• WORK ORDER:
Run through the data and copy out every line that mentions the word "quad".
▼
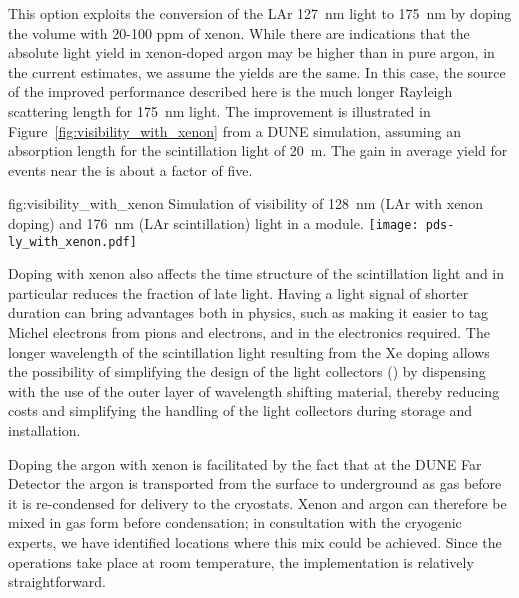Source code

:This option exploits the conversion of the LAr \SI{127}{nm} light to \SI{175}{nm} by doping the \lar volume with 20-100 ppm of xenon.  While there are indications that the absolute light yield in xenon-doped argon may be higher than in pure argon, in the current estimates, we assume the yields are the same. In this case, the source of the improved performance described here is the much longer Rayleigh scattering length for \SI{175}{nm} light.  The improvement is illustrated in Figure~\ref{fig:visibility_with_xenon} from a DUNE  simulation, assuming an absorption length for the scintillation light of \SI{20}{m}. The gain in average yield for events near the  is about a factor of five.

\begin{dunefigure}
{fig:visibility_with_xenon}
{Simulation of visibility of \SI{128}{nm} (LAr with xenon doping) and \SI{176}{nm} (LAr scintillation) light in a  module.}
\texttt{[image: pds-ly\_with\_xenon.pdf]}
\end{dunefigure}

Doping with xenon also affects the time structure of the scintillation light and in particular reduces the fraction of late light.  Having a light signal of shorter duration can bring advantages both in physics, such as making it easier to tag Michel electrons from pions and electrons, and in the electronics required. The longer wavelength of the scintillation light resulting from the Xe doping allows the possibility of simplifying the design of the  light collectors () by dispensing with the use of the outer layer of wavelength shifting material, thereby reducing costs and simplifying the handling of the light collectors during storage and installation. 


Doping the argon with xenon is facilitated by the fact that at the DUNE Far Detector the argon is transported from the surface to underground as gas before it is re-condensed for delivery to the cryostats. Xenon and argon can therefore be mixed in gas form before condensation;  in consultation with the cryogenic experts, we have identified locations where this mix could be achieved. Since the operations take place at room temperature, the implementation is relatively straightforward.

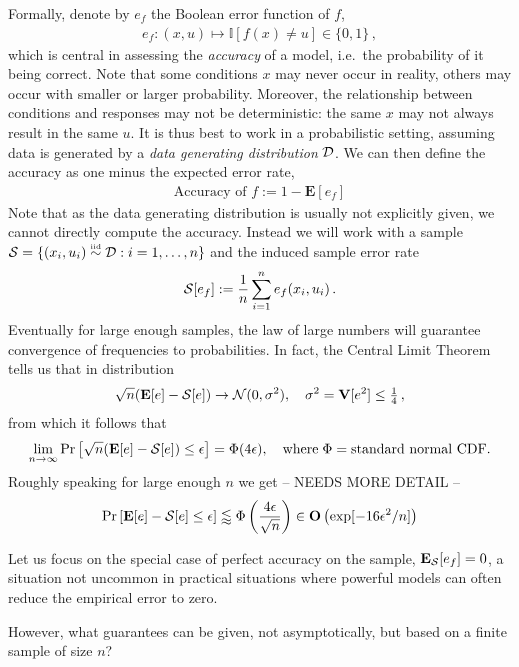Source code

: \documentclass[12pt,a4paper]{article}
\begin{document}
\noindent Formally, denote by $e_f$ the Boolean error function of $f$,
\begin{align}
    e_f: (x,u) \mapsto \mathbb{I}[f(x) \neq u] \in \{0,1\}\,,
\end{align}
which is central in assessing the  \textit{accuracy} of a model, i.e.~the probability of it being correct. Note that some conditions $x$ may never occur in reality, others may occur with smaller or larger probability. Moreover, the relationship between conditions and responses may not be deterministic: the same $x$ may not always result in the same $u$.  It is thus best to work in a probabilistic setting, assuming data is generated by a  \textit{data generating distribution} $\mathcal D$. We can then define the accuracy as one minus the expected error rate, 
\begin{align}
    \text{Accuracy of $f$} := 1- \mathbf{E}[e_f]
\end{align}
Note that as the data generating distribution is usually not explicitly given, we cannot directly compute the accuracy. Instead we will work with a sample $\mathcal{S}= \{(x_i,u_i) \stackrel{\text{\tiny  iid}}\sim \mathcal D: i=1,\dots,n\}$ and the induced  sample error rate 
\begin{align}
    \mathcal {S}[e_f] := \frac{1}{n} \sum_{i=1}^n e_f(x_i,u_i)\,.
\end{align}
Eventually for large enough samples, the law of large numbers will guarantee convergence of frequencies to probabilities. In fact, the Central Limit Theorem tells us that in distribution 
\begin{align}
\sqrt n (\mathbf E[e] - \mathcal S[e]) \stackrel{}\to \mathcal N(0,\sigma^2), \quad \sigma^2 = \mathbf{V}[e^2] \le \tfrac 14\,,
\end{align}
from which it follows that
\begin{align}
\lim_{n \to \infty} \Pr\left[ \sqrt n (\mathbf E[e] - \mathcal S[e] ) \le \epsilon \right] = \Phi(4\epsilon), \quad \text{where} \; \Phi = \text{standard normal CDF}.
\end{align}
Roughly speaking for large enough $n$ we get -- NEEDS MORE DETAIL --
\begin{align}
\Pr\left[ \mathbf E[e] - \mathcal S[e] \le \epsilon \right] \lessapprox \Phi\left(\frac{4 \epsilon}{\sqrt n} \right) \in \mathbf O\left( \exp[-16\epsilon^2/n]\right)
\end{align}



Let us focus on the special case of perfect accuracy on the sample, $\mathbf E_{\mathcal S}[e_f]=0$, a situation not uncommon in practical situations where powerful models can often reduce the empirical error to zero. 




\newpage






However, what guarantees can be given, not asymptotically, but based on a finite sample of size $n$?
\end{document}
▲
• SOLUTION TO THIS PROBLEM:
\sqrt n (\mathbf E[e] - \mathcal S[e]) \stackrel{}\to \mathcal N(0,\sigma^2), \quad \sigma^2 = \mathbf{V}[e^2] \le \tfrac 14\,,
\lim_{n \to \infty} \Pr\left[ \sqrt n (\mathbf E[e] - \mathcal S[e] ) \le \epsilon \right] = \Phi(4\epsilon), \quad \text{where} \; \Phi = \text{standard normal CDF}.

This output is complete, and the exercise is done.